(Rendered images with source text)

_ _ _ _

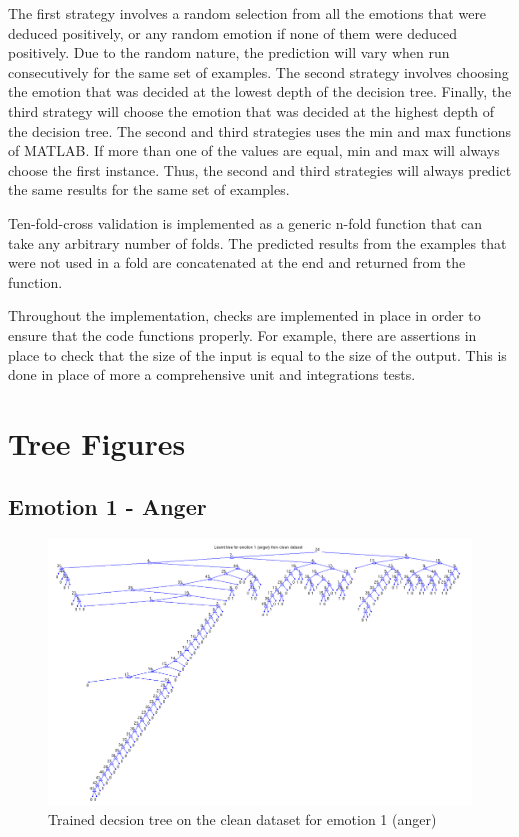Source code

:\documentclass[a4paper]{article}
\begin{document}
The first strategy involves a random selection from all the emotions that were deduced positively, or any random emotion if none of them were deduced positively. Due to the random nature, the prediction will vary when run consecutively for the same set of examples. The second strategy involves choosing the emotion that was decided at the lowest depth of the decision tree. Finally, the third strategy will choose the emotion that was decided at the highest depth of the decision tree. The second and third strategies uses the min and max functions of MATLAB. If more than one of the values are equal,  min and max will always choose the first instance. Thus, the second and third strategies will always predict the same results for the same set of examples.\medskip

Ten-fold-cross validation is implemented as a generic n-fold function that can take any arbitrary number of folds. The predicted results from the examples that were not used in a fold are concatenated at the end and returned from the function.\medskip

Throughout the implementation, checks are implemented in place in order to ensure that the code functions properly. For example, there are assertions in place to check that the size of the input is equal to the size of the output. This is done in place of more a comprehensive unit and integrations tests.

\clearpage


\section{Tree Figures}

\subsection{Emotion 1 - Anger}
\begin{figure}[H]
\center
\includegraphics[width=0.9\columnwidth]{AngerTree} %
\caption{Trained decsion tree on the clean dataset for emotion 1 (anger)}
\end{figure}
\end{document}

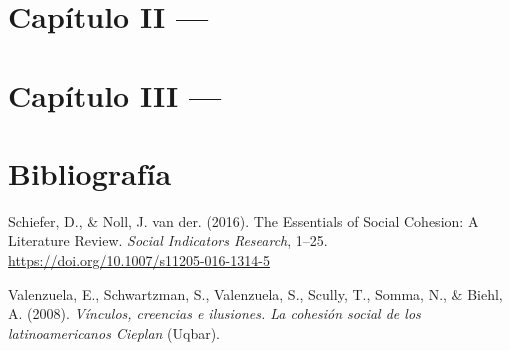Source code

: \documentclass[
  12pt,
]{book}
\newlength{\cslhangindent}
\newlength{\cslentryspacingunit} %
\newenvironment{CSLReferences}[2] %
 {%
  \setlength{\parindent}{0pt}
  \ifodd #1
  \let\oldpar\par
  \def\par{\hangindent=\cslhangindent\oldpar}
  \fi
  \setlength{\parskip}{#2\cslentryspacingunit}
 }%
 {}
\begin{document}
\hypertarget{capuxedtulo-ii}{%
\chapter{Capítulo II ---}\label{capuxedtulo-ii}}

\hypertarget{capuxedtulo-iii}{%
\chapter{Capítulo III ---}\label{capuxedtulo-iii}}

\hypertarget{bibliografuxeda}{%
\chapter*{Bibliografía}\label{bibliografuxeda}}

\hypertarget{refs}{}
\begin{CSLReferences}{1}{0}
\leavevmode{}%
Schiefer, D., \& Noll, J. van der. (2016). The {Essentials} of {Social Cohesion}: {A Literature Review}. \emph{Social Indicators Research}, 1--25. \url{https://doi.org/10.1007/s11205-016-1314-5}

\leavevmode{}%
Valenzuela, E., Schwartzman, S., Valenzuela, S., Scully, T., Somma, N., \& Biehl, A. (2008). \emph{{Vínculos, creencias e ilusiones. La cohesión social de los latinoamericanos \textendash{} Cieplan}} (Uqbar).

\end{CSLReferences}
\end{document}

_ _ _ _

_INSTRUCTIONS FOR THE TASK:_
Tell how many lines in the data above hold "implemented". Nothing but the number.

_REPLY TO THE EXERCISE:_
2